America’s education system has been deteriorating for decades, and it’s beginning to show in that country’s highest places. Current U.S. administration’s officials are irreparably illiterate. That doesn’t help matters when dealing with the outside world.
Thus Maria Zakharova, the spokeswoman for the Russian Ministry of Foreign Affairs.
The Americans have been giving advice left, right and centre, mostly unsolicited, while ignoring their own problems, of which they have more than plenty, Zakharova said.
What got her hot around the collar were comments by U.S. Under Secretary of State Victoria Nuland, made on her Telegram social media account.
Asked by a reporter about Russia’s military financing, Ms. Nuland proclaimed (verbatim): “Were I a Russian citizen, I would want to see the wealth applied to the healthcare system, to the education system, to the roads, the same kinds of conversations that we’re having here in the United States, rather than haemorrhaging money on a created crisis and putting their own military out there in the snow.”
What she meant by the expression “created crisis” is easy to decipher: Russia’s president Vladimir Putin has stated publicly that his country is distinctly unhappy about plans by NATO to expand into Ukraine and Georgia (not the one in the U.S., but, rather, the one in the Caucasus Mountains, south of Russia, the place where the Soviet dictator Josif Stalin was born).
Russia has been historically paranoid about the outside world but, on the other hand, so has been the U.S. Where Russia doesn’t like being surrounded all around her borders by American or NATO bases, neither do the Americans appreciate having Cuba, an unsinkable aircraft carrier right under their nose, in communist hands. Cuba hosts Russia-run eavesdropping stations such as the one in Lourdes near Havana. That one can listen to and record all kinds of communications with ease all the way to Canada’s north. And having, for example, a communist government in Venezuela, and Maoists rampaging through Colombia’s countryside (and elsewhere), under the guise of drug cartels, doesn’t give the Americans any sense of security, either.

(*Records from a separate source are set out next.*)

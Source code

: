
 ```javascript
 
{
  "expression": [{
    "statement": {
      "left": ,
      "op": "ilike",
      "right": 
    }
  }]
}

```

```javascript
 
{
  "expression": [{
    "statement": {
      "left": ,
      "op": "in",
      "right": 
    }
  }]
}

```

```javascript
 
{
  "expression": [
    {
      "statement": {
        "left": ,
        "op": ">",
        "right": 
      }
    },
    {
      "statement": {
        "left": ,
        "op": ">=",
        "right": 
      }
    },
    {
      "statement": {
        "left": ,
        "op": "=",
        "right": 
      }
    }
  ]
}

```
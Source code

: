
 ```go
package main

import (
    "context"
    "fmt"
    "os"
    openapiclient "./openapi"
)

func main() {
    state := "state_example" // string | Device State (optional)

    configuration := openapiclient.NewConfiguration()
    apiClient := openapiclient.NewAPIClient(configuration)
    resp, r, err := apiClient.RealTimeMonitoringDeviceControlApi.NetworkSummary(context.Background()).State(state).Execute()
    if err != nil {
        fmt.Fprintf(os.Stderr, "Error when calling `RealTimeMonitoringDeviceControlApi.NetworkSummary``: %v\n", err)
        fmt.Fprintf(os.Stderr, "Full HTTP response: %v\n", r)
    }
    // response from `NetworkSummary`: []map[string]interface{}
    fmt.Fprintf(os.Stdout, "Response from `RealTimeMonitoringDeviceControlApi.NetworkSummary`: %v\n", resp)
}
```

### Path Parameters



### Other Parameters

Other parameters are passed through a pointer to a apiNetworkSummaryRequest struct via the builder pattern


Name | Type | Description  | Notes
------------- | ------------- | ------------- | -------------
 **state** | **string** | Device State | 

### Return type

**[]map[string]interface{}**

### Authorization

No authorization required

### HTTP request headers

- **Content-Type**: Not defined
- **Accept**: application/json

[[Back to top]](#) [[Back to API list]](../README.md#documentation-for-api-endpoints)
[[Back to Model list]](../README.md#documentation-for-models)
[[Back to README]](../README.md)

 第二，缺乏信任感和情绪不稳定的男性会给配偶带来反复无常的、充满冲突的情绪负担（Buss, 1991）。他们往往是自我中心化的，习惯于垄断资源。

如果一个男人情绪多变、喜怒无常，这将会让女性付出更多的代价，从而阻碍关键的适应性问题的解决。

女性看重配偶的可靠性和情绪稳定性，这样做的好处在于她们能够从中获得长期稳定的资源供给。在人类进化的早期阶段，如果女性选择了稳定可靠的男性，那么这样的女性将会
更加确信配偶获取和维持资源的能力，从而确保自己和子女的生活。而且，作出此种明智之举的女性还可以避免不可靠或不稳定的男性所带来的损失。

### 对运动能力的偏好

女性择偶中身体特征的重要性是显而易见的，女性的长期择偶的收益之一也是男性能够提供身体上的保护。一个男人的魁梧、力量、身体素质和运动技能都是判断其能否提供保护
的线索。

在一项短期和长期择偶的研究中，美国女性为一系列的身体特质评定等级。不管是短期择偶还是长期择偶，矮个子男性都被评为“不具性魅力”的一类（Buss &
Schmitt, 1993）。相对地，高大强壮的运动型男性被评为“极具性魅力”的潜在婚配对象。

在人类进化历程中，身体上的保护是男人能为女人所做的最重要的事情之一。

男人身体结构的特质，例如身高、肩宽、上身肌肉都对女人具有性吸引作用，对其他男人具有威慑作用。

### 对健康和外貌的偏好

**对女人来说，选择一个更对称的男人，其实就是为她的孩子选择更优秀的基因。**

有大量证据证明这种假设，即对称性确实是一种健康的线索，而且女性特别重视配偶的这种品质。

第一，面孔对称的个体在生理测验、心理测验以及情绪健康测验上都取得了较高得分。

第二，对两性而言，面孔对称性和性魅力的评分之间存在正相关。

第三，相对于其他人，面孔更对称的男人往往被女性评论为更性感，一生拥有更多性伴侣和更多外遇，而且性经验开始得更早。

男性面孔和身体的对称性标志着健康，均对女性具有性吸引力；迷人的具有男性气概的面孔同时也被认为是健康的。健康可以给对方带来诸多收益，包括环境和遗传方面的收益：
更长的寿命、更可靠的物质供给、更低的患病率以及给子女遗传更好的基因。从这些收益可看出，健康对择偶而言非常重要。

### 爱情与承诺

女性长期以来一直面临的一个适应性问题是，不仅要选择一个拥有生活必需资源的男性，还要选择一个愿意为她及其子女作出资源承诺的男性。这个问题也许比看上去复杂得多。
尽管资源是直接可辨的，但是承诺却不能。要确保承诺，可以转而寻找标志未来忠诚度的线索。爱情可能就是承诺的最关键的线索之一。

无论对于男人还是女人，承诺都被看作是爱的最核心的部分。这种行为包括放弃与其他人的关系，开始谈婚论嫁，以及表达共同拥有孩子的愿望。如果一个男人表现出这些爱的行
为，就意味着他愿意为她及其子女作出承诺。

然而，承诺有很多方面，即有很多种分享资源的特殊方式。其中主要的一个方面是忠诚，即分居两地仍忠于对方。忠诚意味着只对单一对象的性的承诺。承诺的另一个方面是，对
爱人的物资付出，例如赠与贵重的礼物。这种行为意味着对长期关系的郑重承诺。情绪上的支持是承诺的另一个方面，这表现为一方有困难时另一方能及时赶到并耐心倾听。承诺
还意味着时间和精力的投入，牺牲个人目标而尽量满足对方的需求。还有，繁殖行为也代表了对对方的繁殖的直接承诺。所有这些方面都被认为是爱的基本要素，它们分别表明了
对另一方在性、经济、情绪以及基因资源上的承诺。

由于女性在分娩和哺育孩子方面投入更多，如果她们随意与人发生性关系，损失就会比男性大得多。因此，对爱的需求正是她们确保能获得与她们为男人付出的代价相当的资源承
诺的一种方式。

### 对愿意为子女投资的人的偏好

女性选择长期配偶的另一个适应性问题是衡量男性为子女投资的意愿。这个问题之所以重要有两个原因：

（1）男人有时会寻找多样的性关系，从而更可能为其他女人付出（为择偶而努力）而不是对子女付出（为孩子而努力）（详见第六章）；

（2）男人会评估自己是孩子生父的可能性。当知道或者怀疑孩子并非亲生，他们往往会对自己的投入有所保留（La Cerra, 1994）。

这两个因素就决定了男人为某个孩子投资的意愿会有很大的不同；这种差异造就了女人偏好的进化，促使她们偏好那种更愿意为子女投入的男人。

To sum up, neither country is happy about what’s going on, and both countries seem to have a point.
Up to a point, however. When the question turns into meddling into third countries’ affairs, the matter becomes somewhat more complicated. If Ukraine or Georgia decide to apply for membership in NATO, the U.S. is powerful enough to veto their acceptance, but it’s none of Russia’s business. In theory, at least, it isn’t.
On the other hand, allegations of Russia’s meddling into America’s presidential elections, have been a farce. That has become 100-per-cent clear. Russia preferred Hillary Rodham Clinton over Donald J. Trump in 2016 (easier to blackmail was the inside line), and she preferred Joe Biden over the incumbent, Donald J. Trump (easier to outwit, to fool, even).
The current Cold War crisis has pretty straightforward roots. Russia is pointing out that, with the fall of communist systems in the now-former Warsaw Pact countries, the deal was that NATO wouldn’t be expanding further to the East. Closer to Russia, that is. As if those few hundred miles mattered, with both sides brandishing superfast weapons that could annihilate the entire world within seconds.
In any case, Russian spokeswoman Zakharova lashed out at Ms. Nuland personally: “Victoria,” she said, “remain a U.S. citizen and think about the same thing, but in relation to your own country – there are heaps of problems.”
Zakharova then proceeded to criticise America’s school system, healthcare, and infrastructure. Easy targets.
To make sure she hits the nail on its head, Zakharova elaborated: “The quality of American education is well-attested by the absurd, mistake-riddled statements coming from White House officials.”
That must have hurt. Truth usually does.
Zakharova also found it necessary to put a few cents’ worth into America’s response (or lack thereof) to the so-called Covid-19 pandemic. So far as she is concerned, America’s healthcare system is broken. All the warp-speed vaccine propaganda notwithstanding, that’s what it remains to be.
Noticing Ms. Nuland’s concern about Russia’s infrastructure (not that it is anything to write home about), Zakharova added: “And if you’re so worried about roads, then it’s best to start with New York.”
What she meant? This: “The sorts of potholes found in Manhattan aren’t in a single major city in the world.”
Echoing her president’s words, Zakharova blamed America for maintaining military bases across Europe, surrounding Russia “like in the Cold War, or the Hot Summer.”
The U.S. prefers fomenting “colour revolutions” abroad rather than paying for domestic programs.
And, to show she’s done her homework, Zakharova made sure to send her American interlocutor a few suggestions: “Don’t know where to start?”
Easy, Zakharova advised Ms. Nuland, naming the two U.S. regions known for high crime rates: “The Philadelphia Badlands or Camden – your choice. Good luck.”
No word yet on Ms. Nuland’s reply, if any is forthcoming.
There should be some. If for no other reason than to release the tension. Who knows what levels of mutual satire the two ladies would climb to.